Unless you are extremely wealthy, having a team in place before you create your business will be a drain on your company’s cash flow and will undoubtedly cause unnecessary stress for you as the owner. It might also be the very thing that sinks your business.
How to develop a team for your business
I’m Neil Fridman with the Fridman Law Firm PLLC. Today, I want to discuss how you should approach developing a team for your business. We’ll start with your long-term vision for your business. Business owners and employees can put too much value into an organizational chart, but it definitely is a tool that can serve you well as you start your business.

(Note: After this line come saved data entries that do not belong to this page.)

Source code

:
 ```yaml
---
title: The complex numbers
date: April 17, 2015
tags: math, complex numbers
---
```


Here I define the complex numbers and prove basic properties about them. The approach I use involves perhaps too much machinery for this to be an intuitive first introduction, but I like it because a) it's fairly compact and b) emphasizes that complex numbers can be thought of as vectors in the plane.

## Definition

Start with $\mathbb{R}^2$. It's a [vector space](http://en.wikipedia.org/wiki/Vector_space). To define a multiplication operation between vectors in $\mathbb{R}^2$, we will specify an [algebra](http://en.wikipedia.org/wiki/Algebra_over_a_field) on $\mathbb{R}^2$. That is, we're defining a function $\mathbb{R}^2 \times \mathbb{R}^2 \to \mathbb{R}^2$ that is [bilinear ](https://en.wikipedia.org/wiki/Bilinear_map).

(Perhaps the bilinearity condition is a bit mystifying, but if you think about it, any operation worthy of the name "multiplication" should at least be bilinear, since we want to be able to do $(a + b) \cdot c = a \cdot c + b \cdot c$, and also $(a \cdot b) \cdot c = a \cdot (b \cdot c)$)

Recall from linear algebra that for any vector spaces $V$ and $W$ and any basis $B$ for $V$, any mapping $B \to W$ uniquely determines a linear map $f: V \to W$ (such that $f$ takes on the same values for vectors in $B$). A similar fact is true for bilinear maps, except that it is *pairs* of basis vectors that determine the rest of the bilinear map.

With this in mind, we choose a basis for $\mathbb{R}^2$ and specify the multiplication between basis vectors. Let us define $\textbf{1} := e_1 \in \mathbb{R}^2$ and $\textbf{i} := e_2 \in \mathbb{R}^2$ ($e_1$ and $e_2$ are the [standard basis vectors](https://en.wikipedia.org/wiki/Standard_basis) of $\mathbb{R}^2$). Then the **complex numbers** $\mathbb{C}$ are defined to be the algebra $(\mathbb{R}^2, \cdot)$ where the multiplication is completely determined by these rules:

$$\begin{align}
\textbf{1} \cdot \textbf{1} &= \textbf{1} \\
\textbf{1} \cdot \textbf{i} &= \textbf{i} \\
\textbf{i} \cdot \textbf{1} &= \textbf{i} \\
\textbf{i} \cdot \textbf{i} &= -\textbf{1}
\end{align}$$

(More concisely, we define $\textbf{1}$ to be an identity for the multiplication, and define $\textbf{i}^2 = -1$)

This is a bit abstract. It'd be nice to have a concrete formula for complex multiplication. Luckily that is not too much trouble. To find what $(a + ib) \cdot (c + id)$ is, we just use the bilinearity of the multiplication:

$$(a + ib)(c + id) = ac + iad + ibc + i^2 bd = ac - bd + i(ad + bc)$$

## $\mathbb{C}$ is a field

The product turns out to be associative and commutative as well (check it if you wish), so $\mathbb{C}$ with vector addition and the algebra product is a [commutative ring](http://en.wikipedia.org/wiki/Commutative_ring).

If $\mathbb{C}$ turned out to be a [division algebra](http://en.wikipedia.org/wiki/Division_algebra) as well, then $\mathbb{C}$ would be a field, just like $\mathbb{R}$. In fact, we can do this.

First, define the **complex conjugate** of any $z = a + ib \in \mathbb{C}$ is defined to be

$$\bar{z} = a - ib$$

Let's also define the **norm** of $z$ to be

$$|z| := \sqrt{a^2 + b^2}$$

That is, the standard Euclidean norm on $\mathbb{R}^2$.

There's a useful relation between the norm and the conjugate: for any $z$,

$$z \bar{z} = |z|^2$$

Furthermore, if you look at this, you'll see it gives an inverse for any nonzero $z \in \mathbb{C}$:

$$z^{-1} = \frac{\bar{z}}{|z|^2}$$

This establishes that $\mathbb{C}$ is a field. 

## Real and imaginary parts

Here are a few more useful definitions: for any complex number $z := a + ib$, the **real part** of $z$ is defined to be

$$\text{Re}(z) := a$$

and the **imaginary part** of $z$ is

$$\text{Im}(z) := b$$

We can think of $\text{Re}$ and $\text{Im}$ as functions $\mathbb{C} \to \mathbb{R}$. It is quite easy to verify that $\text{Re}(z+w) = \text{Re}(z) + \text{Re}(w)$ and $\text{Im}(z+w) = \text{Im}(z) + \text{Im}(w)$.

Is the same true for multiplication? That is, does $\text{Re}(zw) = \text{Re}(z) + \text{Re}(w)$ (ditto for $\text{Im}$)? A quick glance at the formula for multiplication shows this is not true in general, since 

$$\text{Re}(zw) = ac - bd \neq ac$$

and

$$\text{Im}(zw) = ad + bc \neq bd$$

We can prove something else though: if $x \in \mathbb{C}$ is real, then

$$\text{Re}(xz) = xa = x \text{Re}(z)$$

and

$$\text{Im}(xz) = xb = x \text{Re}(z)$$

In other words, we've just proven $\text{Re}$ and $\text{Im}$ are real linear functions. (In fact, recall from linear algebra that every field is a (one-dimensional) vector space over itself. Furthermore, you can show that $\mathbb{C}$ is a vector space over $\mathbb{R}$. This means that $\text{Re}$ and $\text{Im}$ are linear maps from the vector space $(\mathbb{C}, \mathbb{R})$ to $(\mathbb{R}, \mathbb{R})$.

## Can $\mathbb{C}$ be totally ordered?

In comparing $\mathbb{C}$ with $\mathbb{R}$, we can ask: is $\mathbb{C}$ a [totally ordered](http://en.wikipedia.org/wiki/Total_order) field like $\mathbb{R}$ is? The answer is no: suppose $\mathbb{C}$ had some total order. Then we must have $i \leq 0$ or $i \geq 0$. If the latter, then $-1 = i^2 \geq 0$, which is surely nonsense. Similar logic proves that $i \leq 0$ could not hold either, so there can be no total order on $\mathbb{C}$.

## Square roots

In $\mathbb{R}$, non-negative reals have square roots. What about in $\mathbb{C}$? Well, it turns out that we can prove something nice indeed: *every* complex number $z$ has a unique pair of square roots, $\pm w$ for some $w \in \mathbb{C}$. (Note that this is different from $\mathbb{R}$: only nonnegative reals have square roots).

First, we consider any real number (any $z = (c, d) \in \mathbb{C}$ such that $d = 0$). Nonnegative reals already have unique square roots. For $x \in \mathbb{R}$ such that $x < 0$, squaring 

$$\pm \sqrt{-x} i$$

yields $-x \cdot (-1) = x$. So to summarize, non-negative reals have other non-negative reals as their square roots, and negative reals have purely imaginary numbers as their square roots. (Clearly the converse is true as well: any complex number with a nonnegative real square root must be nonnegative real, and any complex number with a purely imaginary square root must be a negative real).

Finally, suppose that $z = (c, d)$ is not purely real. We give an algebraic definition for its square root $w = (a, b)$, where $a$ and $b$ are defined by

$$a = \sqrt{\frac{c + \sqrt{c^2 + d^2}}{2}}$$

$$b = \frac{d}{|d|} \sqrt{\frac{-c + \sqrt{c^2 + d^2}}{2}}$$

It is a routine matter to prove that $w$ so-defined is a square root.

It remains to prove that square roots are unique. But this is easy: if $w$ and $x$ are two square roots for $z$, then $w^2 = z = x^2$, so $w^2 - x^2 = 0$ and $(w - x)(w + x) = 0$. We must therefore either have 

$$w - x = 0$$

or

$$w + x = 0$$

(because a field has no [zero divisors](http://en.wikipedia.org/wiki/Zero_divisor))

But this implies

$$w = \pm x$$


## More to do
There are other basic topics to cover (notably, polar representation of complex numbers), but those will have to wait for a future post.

However, the key here isn’t who will fill each role, but rather which roles are key to your success early on. As the owner of the business, you will most likely be heavily involved in the day-to-day operations. Your goal in this process is to be objective about your strengths and weaknesses, and, if possible, pencil yourself into multiple roles that you know how to handle.
Outsourcing vs. hiring
Certain positions, such as IT and accounting, can be outsourced until your company has grown enough to bear their costs. But positions critical to the company’s success should be invested in early on. For example, once your organizational chart is complete, you have a clear roadmap that tells you and your management team which positions are the company’s top priority.
Strong leaders for core functions
This will allow you to choose leaders for important core functions when it’s time. Be sure to choose strong leaders. As to what those core functions are specifically, your business will have different needs depending on what industry you’re in.
What to invest in
For example, if you’re starting a digital marketing company, you may be able to rely on online ads to build your clientele. To do that, invest in a solid graphic designer with strong copywriting skills as your first employee.
On the other hand, if you’re starting an HVAC company and have experience on the service side, you should hire someone to facilitate the office on a day-to-day basis, and then begin looking for your next HVAC technician.
Investing in digital marketing and search engine optimization will also be very important for your company. When you’re getting started, hiring the right people to fill the most important roles will determine your success.
Guard your culture
You always hear business gurus talk about culture, but few people truly know how to get it right. When I talk about company culture, I’m talking about the beliefs and behaviors of both you and your employees that determine how you serve your customers and handle transactions.
Beware of bad apples
The biggest mistake many new business owners make when it comes to their culture is letting one bad employee ruin things for everyone else. A negative or unethical employee, no matter how good they may be at their job, can tank your online business rating and ruin the experience for multiple customers. As a startup owner, this is simply something you can’t afford.
When you’re choosing the team that will help build your company, I encourage you to take your time. If a bad employee finds their way into the mix, you should remove them as quickly as possible.
Every business and every business owner is different. When you look at your business from a 30,000-foot view, it is important that you understand your own strengths and weaknesses, and have a clear idea where you should invest your startup capital.